M01 — Why efficient cause fails for action
Time: ~45–60 min · Depends on: none · Unlocks: M02
The idea in one minute
If the only real causes are impacts — A hits B, B moves — then intentional action becomes a mystery. Wanting coffee doesn’t “bump” your arm into motion like a cue ball. Juarrero’s first book argues that action theory inherited a broken causal picture from modern physics-as-philosophy, and that is why it keeps hitting the same walls.
Why this matters (before jargon)
You raise your hand to vote. Friends describe what you meant. Engineers can describe muscle firings. Neither story alone is the full explanation of your action.
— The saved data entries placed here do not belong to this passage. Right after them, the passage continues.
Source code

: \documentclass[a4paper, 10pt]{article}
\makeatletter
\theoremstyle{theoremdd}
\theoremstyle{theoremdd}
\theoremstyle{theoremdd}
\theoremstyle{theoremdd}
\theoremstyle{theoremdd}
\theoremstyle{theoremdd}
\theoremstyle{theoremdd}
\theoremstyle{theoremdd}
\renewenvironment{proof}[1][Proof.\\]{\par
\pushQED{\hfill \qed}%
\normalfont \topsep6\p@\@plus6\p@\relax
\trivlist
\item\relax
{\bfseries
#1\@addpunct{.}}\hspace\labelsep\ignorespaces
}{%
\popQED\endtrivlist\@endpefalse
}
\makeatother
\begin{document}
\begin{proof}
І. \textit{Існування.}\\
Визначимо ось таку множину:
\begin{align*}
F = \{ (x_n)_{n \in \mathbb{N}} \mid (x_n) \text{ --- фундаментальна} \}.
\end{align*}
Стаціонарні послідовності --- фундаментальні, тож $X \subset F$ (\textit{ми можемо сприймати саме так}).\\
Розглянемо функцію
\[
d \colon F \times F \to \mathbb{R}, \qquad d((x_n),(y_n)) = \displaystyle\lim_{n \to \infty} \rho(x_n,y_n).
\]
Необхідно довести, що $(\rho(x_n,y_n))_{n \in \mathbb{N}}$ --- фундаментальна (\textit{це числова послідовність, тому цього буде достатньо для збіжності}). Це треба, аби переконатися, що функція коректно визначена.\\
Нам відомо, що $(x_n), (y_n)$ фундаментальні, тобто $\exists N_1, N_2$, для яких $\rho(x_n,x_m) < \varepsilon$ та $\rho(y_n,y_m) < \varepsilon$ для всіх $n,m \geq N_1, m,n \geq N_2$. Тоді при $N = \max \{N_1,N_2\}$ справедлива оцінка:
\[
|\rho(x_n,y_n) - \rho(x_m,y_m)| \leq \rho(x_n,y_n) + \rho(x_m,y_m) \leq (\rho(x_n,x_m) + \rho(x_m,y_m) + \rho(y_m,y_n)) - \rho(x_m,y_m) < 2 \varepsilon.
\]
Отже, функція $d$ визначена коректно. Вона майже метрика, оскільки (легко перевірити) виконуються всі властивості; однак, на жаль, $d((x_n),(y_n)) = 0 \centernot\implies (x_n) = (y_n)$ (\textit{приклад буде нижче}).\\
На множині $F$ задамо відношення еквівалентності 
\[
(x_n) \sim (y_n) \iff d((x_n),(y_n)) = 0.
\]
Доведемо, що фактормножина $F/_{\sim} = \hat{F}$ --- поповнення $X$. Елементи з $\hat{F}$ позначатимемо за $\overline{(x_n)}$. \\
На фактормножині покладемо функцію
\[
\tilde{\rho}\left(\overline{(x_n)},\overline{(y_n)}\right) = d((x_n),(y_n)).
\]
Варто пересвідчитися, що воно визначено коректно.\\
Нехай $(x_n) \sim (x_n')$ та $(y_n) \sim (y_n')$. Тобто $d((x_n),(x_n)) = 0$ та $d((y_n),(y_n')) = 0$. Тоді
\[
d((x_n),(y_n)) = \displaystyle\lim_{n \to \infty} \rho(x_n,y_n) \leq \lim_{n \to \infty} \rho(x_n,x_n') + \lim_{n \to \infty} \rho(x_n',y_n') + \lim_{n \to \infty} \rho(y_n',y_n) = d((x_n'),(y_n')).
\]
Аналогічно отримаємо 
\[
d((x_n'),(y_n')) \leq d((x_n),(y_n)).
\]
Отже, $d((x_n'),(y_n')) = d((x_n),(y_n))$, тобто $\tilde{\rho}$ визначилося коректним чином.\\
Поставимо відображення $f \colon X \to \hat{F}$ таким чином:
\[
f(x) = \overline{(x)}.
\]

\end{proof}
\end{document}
Something is missing if we only allow collision-style causes.
Core teaching
1. What “efficient cause” means here
An efficient cause is the “push” picture: forceful, energetic, typically external impact. Cue stick → ball → ball. Modern thought often treated this as the only legitimate kind of cause.
2. What went wrong for action
When that monopoly is imported into theories of mind and action:
- Intentions look like tiny inner pellets that must “fire” the body
- Mental-to-physical causation threatens to double-count or break “physics is closed”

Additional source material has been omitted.